• _BRIEF_
Entries follow. Give back exactly the lines starting at the one containing "connectivity (Chapter~39) builds" and ending at the one containing "spanning forest in", and no other lines.

• _RECORDS FOR THIS EXERCISE_
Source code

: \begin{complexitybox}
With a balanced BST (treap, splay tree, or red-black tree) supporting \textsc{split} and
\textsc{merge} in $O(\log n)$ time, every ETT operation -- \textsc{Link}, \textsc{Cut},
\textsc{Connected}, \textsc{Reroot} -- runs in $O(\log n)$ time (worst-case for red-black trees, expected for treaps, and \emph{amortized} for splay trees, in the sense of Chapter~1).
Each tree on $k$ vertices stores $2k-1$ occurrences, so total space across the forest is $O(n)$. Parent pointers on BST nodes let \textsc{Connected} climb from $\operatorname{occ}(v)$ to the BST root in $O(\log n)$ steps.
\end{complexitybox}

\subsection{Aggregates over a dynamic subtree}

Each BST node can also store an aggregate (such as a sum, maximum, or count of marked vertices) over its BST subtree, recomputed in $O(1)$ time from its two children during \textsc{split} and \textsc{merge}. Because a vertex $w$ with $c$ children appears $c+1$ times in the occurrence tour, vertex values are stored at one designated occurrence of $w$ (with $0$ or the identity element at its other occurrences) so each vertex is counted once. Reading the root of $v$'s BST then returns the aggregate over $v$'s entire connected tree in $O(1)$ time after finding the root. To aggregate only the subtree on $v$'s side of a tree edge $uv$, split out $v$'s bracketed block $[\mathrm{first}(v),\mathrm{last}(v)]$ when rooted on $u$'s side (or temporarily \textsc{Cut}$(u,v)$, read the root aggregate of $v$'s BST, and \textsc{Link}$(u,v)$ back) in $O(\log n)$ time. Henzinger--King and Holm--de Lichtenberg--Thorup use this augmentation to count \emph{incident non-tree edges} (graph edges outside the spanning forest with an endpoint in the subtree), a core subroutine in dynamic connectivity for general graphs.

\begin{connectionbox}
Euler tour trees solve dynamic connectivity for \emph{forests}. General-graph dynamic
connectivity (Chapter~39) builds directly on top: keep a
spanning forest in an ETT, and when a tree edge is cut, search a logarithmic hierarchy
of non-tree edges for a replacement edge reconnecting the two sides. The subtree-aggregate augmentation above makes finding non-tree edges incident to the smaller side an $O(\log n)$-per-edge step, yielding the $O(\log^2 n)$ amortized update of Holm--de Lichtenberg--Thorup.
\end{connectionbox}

• _YOUR SOLUTION_
connectivity (Chapter~39) builds directly on top: keep a
spanning forest in an ETT, and when a tree edge is cut, search a logarithmic hierarchy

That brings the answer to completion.